Jarenlang heb ik verslag gedaan van de wereld van het voor- en vroegschoolse onderwijs. Toen leefde ik ernaar. Wat ik leerde veranderde alles.

In 2019 liep ik als journalist een centrum voor vroeg leren in Philadelphia binnen. Ik wist niets van het vakgebied, maar ik stond op het punt om het te leren. Door het basis- en voortgezet onderwijs en het hoger onderwijs te volgen, was ik op sommige dingen voorbereid, maar de wereld van baby’s en peuters was anders. Het was rommelig, luid en van groot belang.

De daaropvolgende jaren reisde ik door het land en bezocht programma’s voor vroege zorg in huizen, centra en kerken. Ik zag de verwondering in de ogen van kinderen, het geduld van hun leraren en de grimmige realiteit van een chronisch ondergefinancierd systeem. Ik schreef over de ontwikkeling van de hersenen, het verwerven van vaardigheden en de onmogelijke keuzes waarmee ouders te maken kregen. Maar daarover rapporteren was niet hetzelfde als het ervaren ervan.

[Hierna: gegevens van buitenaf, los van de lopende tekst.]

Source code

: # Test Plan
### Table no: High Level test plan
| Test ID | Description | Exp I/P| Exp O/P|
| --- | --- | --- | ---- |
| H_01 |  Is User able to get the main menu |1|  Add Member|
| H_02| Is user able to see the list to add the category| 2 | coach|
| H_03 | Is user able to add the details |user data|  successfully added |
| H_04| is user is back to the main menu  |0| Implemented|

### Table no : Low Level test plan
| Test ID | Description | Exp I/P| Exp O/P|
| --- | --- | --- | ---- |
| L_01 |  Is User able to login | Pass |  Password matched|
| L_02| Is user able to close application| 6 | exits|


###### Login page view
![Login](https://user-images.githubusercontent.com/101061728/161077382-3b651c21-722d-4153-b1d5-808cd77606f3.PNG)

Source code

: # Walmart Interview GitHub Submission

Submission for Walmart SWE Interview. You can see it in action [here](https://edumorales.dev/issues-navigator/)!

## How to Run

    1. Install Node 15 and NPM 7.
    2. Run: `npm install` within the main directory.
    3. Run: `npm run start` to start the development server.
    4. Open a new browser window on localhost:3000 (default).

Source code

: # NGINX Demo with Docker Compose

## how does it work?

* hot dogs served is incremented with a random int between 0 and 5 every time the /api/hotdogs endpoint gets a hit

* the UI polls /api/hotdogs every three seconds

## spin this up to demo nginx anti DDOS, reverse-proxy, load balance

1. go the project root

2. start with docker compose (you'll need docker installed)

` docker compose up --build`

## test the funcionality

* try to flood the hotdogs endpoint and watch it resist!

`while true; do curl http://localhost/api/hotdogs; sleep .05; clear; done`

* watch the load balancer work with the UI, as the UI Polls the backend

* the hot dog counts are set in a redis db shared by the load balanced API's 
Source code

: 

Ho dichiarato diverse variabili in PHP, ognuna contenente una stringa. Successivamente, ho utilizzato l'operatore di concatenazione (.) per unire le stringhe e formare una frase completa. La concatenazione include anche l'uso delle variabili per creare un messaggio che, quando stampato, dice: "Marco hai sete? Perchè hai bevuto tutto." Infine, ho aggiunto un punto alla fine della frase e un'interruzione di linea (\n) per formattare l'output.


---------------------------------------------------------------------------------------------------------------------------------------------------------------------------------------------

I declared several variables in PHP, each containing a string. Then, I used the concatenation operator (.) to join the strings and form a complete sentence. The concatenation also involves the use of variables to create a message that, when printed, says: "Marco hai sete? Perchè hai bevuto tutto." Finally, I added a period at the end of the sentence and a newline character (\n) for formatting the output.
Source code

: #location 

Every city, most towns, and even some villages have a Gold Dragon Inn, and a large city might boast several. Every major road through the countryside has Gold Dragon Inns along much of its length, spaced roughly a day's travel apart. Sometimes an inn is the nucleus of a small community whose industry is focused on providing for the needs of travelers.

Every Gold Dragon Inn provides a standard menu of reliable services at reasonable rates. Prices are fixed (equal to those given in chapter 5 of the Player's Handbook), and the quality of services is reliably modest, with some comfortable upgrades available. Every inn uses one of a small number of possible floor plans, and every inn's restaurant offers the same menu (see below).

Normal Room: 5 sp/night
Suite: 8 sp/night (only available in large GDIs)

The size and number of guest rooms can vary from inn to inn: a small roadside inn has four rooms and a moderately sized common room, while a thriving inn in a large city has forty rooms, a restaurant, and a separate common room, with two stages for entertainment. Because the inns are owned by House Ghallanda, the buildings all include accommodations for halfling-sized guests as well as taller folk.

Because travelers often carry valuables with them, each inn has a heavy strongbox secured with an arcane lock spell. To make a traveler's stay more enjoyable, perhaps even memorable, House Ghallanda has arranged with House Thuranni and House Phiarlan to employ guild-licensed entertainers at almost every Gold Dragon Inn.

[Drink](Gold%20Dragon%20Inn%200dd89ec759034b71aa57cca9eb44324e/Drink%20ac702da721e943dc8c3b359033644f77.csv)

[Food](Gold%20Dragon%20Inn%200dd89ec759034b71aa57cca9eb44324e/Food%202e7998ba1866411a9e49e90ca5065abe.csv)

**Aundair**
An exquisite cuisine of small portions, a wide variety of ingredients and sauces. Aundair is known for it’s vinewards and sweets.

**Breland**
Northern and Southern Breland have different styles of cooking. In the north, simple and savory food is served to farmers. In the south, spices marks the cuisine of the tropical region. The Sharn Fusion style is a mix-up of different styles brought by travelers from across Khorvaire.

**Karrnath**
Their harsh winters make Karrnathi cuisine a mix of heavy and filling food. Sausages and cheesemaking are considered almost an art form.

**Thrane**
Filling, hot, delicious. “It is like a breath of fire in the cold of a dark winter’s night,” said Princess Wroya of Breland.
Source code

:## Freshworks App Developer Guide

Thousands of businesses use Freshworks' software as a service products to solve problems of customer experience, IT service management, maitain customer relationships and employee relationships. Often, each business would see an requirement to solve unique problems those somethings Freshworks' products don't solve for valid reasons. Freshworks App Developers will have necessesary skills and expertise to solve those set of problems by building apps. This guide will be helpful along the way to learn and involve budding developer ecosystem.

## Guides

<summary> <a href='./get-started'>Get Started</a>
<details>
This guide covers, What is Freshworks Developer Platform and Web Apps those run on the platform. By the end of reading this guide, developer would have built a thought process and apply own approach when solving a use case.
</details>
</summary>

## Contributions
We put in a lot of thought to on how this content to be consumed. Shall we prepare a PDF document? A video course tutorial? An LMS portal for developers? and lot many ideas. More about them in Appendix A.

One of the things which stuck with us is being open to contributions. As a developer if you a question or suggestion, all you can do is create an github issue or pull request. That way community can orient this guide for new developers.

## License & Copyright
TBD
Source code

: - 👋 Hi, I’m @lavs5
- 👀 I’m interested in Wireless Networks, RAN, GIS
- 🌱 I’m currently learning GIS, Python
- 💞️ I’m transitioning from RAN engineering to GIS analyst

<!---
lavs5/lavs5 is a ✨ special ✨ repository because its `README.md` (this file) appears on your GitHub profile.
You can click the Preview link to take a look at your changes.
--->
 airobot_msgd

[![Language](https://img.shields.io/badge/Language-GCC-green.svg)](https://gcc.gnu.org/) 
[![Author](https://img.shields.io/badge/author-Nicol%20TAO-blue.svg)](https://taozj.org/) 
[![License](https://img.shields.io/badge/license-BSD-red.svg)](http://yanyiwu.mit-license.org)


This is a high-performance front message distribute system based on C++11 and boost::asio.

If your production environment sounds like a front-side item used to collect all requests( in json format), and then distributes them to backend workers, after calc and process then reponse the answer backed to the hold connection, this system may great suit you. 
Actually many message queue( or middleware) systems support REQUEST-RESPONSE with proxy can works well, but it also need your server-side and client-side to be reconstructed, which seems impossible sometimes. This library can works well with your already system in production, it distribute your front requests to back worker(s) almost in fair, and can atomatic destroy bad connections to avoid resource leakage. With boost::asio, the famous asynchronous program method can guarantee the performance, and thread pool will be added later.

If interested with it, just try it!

Dat veranderde in 2024 toen mijn man en ik zwanger werden. Plotseling waren de abstracte uitdagingen waarover ik schreef persoonlijk. We begonnen met onze zoektocht naar kinderopvang voordat de meeste vrienden wisten dat we in verwachting waren, en bereidden ons voor op lange wachtlijsten en hoge kosten. We hadden het niet mis. Programma’s vertelden ons dat ze waarschijnlijk pas in 2027 of 2028 een plekje voor onze zoon zouden hebben.

We kozen voor een kindermeisjesaandeel en het aanwervingsproces was wreed. Ons kind aan iemand anders toevertrouwen was angstaanjagend. Het conflict was reëel: schrijven over de problemen met de kinderopvang van andere gezinnen, terwijl mijn eigen baby boven lachte en huilde.

Dan was er de baby zelf. Ik herinner me dat ik in 2019 dacht dat kleine kinderen rond de leeftijd van 4 of 5 jaar ‘online komen’. Het onderwijssysteem behandelt ze op die manier. Maar mijn zoon bewees dat ik ongelijk had. Hij ontdekte zijn handen, leerde toen grijpen en vervolgens een belletje rinkelen. Nu, na zeven maanden, pakt hij boeken, mokken, rammelaars en mijn gezicht op.

Deskundigen hebben altijd gezegd dat nauwe relaties met zorgverleners cruciaal zijn in het eerste jaar. Maar als ik het uit de eerste hand zag, was dat anders. Hij kijkt naar ons voor reacties. Hij kruipt van kamer naar kamer en reikt naar ons. Hij licht op als zijn oppas arriveert.

Ik weet niet of mijn jaren als verslaggever mij een betere moeder hebben gemaakt. Misschien is er wat kennis overgedragen. Maar ik ben er zeker van dat het moederschap mij een betere verslaggever zal maken, die zich scherp bewust is van wat er op het spel staat in de vroege kinderjaren en empathischer zal zijn voor degenen die in het veld in aanraking komen.

Dit is mijn laatste stuk als senior reporter voor EdSurge. Het was een geweldige reeks, met bijna 300 gepubliceerde verhalen in zeven jaar tijd. Het ritme van de vroege kinderjaren is ook volwassener geworden, en grote redacties wijden er nu fulltime posities aan. EdSurge zal de vroege zorg en het onderwijs blijven bestrijken. En ik ook. Onze paden zullen elkaar weer kruisen.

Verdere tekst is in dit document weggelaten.